**EXERCISE DIRECTIONS**:
Given the material below, return only the lines starting at the line with "Unicorn worker utilization" and ending at the line with "Unicorn is queueing", exactly as they appear.

**MATERIAL SHOWN**:

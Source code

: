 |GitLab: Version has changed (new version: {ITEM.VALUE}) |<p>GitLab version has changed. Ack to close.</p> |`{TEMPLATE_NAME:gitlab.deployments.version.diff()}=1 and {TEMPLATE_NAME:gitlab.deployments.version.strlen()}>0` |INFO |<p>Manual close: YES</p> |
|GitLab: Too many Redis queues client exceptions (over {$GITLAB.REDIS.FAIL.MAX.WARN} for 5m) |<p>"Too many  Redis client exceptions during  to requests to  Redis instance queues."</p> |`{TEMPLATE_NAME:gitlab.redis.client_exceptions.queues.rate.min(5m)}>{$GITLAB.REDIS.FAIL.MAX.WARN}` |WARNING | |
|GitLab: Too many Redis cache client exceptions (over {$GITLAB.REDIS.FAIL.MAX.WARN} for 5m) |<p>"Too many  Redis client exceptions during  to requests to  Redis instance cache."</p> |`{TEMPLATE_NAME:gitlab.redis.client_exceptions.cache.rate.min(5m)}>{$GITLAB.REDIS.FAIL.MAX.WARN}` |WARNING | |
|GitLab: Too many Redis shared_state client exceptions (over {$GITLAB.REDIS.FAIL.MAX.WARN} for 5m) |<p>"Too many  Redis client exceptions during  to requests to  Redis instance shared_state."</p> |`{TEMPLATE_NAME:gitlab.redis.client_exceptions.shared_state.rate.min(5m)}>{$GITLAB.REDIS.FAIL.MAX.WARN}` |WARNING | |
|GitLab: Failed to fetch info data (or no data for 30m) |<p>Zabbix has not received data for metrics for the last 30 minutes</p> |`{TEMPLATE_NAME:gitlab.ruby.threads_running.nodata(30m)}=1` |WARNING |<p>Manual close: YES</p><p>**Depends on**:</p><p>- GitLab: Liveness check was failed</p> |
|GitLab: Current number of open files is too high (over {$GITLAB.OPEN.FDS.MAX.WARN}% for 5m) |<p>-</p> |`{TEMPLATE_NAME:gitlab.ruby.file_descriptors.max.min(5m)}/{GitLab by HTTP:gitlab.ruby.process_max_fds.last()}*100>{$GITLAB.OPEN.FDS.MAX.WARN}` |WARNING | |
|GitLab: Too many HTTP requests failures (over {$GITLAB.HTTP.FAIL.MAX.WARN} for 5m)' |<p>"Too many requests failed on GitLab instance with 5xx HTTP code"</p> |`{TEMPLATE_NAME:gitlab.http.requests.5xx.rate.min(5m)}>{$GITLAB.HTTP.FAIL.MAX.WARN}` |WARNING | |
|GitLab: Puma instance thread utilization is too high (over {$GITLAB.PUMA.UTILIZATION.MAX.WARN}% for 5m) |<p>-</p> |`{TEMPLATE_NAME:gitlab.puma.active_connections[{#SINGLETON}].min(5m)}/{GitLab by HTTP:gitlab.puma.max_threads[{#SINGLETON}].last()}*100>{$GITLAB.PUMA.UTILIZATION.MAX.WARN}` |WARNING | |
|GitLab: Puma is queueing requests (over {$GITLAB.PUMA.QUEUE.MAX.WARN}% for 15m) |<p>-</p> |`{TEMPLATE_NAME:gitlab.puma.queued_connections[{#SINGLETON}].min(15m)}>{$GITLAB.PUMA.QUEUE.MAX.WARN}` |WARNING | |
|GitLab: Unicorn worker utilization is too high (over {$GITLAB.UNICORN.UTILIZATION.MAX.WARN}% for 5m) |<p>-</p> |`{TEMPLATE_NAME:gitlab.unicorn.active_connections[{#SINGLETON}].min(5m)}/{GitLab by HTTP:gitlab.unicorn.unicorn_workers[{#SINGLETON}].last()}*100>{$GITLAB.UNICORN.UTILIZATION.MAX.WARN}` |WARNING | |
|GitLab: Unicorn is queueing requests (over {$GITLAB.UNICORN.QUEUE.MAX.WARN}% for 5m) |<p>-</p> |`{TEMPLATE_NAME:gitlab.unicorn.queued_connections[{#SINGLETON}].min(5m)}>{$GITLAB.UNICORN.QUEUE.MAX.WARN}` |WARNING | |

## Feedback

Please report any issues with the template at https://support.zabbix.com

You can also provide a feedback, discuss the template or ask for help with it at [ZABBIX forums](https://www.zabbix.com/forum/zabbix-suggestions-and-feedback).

**EXPECTED OUTPUT**:
|GitLab: Unicorn worker utilization is too high (over {$GITLAB.UNICORN.UTILIZATION.MAX.WARN}% for 5m) |<p>-</p> |`{TEMPLATE_NAME:gitlab.unicorn.active_connections[{#SINGLETON}].min(5m)}/{GitLab by HTTP:gitlab.unicorn.unicorn_workers[{#SINGLETON}].last()}*100>{$GITLAB.UNICORN.UTILIZATION.MAX.WARN}` |WARNING | |
|GitLab: Unicorn is queueing requests (over {$GITLAB.UNICORN.QUEUE.MAX.WARN}% for 5m) |<p>-</p> |`{TEMPLATE_NAME:gitlab.unicorn.queued_connections[{#SINGLETON}].min(5m)}>{$GITLAB.UNICORN.QUEUE.MAX.WARN}` |WARNING | |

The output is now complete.